Serietà e compostezza
I ragazzi hanno seguito con grande interesse il documentario e sono stati molto attivi, rispondendo alle varie domande. “Sono rimasta piacevolmente sorpresa della loro serietà e sensibilità dimostrata riguardo a questo delicato argomento. Hanno capito che il tema dell’Olocausto è molto difficile da trattare e di conseguenza si sono comportati in modo consono. Sono stati molto presi dal tema, in particolar modo quando si parlava dell’arrivo nei lager e hanno partecipato con molta serietà”, ha spiegato Katica Dessardo, sottolineando il suo auspicio di riuscire a trovare dei finanziamenti con cui organizzare un viaggio fino alla Risiera di San Sabba a Trieste, il campo di concentramento più vicino alle nostre parti.

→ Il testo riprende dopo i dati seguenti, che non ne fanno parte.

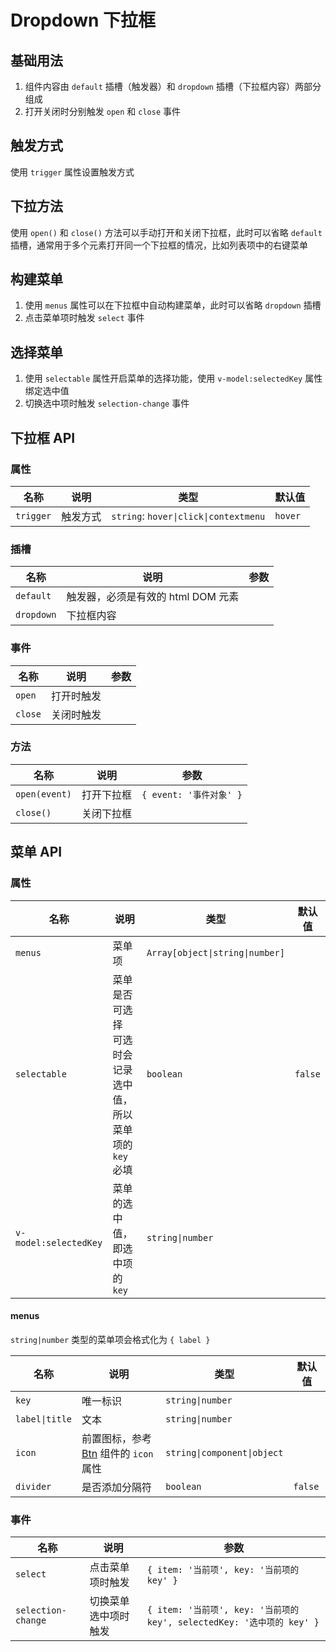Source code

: # Dropdown 下拉框

## 基础用法

1. 组件内容由 `default` 插槽（触发器）和 `dropdown` 插槽（下拉框内容）两部分组成
2. 打开关闭时分别触发 `open` 和 `close` 事件

<preview path="./demos/dropdown-basic.vue"></preview>

## 触发方式

使用 `trigger` 属性设置触发方式

<preview path="./demos/dropdown-trigger.vue"></preview>

## 下拉方法

使用 `open()` 和 `close()` 方法可以手动打开和关闭下拉框，此时可以省略 `default` 插槽，通常用于多个元素打开同一个下拉框的情况，比如列表项中的右键菜单

<preview path="./demos/dropdown-method.vue"></preview>

## 构建菜单

1. 使用 `menus` 属性可以在下拉框中自动构建菜单，此时可以省略 `dropdown` 插槽
2. 点击菜单项时触发 `select` 事件

<preview path="./demos/menu-basic.vue"></preview>

## 选择菜单

1. 使用 `selectable` 属性开启菜单的选择功能，使用 `v-model:selectedKey` 属性绑定选中值
2. 切换选中项时触发 `selection-change` 事件

<preview path="./demos/menu-selection.vue"></preview>

## 下拉框 API

### 属性

| 名称      | 说明     | 类型                                  | 默认值  |
| --------- | -------- | ------------------------------------- | ------- |
| `trigger` | 触发方式 | `string`: `hover\|click\|contextmenu` | `hover` |

### 插槽

| 名称       | 说明                               | 参数 |
| ---------- | ---------------------------------- | ---- |
| `default`  | 触发器，必须是有效的 html DOM 元素 |      |
| `dropdown` | 下拉框内容                         |      |

### 事件

| 名称    | 说明       | 参数 |
| ------- | ---------- | ---- |
| `open`  | 打开时触发 |      |
| `close` | 关闭时触发 |      |

### 方法

| 名称          | 说明       | 参数                    |
| ------------- | ---------- | ----------------------- |
| `open(event)` | 打开下拉框 | `{ event: '事件对象' }` |
| `close()`     | 关闭下拉框 |                         |

## 菜单 API

### 属性

| 名称                  | 说明                                                            | 类型                            | 默认值  |
| --------------------- | --------------------------------------------------------------- | ------------------------------- | ------- |
| `menus`               | 菜单项                                                          | `Array[object\|string\|number]` |         |
| `selectable`          | 菜单是否可选择 <br> 可选时会记录选中值，所以菜单项的 `key` 必填 | `boolean`                       | `false` |
| `v-model:selectedKey` | 菜单的选中值，即选中项的 `key`                                  | `string\|number`                |         |

#### menus

`string|number` 类型的菜单项会格式化为 `{ label }`

| 名称           | 说明                                                             | 类型                        | 默认值  |
| -------------- | ---------------------------------------------------------------- | --------------------------- | ------- |
| `key`          | 唯一标识                                                         | `string\|number`            |         |
| `label\|title` | 文本                                                             | `string\|number`            |         |
| `icon`         | 前置图标，参考 [Btn](/component/btn#前置图标) 组件的 `icon` 属性 | `string\|component\|object` |         |
| `divider`      | 是否添加分隔符                                                   | `boolean`                   | `false` |

### 事件

| 名称               | 说明                 | 参数                                                                   |
| ------------------ | -------------------- | ---------------------------------------------------------------------- |
| `select`           | 点击菜单项时触发     | `{ item: '当前项', key: '当前项的 key' }`                              |
| `selection-change` | 切换菜单选中项时触发 | `{ item: '当前项', key: '当前项的 key', selectedKey: '选中项的 key' }` |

Un tema da trattare più spesso
Di quanto siano stati coinvolti nel tema e colpiti da quanto appreso, ce l’hanno raccontato gli stessi alunni dell’VIII classe. “Ero a conoscenza del tema relativo all’Olocausto, forse più degli altri ragazzi – ci ha spiegato Vito –, per il fatto che ho dei familiari che sono sopravvissuti nei campi di concentramento, non ad Auschwitz, ma in Croazia e in due campi in Italia, ovvero mia bisnonna, sua sorella e mia nonna. Quando sono poi state liberate, sono state trasferite in Egitto. La bisnonna è ancora viva, ha 86 anni, e ci ha raccontato di com’era la loro vita. Non erano ebree, ma sono state rinchiuse per motivi politici. Il tema che abbiamo trattato è molto difficile, specialmente se non si capiscono gli eventi. La storia vista mi ha commosso particolarmente. Penso che servirebbe parlare molto di più e organizzare più progetti simili affinché la storia non si ripeta mai più”.
Anche Đenka reputa che il percorso integrativo sia stato molto utile. “Non ho mai sentito, però, delle testimonianze in prima persona e credo che senza queste lezioni non avrei avuto occasione di scoprire tutti questi dettagli”, ha dichiarato per il nostro quotidiano.
Lara ci ha raccontato, invece, che anche la sua bisnonna era stata internata in un lager e di avere sentito da lei tante testimonianze. “Sono a conoscenza di alcuni fatti, ma guardando il documentario mi sono resa conto dell’inferno che queste persone hanno vissuto. Con il passare degli anni purtroppo non abbiamo imparato molto, dato che casi simili accadono anche al giorno d’oggi”, ha detto Lara.
Niko ha trovato il progetto molto interessante. “Penso che temi del genere debbano venir trattati in tutte le classi, perché tutto quello che è successo è terribile. Il solo fatto di sminuire una persona perché di razza diversa non ha alcun senso”, ha affermato.
Nino ha imparato quanto sia stato difficile vivere in quel periodo. “È stato molto commovente per me ascoltare queste testimonianze. Noi ci preoccupiamo di cose inutili, mentre ci sono state persone che hanno perso intere famiglie e so che cosa significa perché anch’io ho perso un mio caro e la tristezza è immensa”, ha concluso.
Alla giornata integrativa hanno partecipato i docenti Jenny Chinchella, Ksenija Benvin, Soraya Matulja Sošić e Albert Merdžo.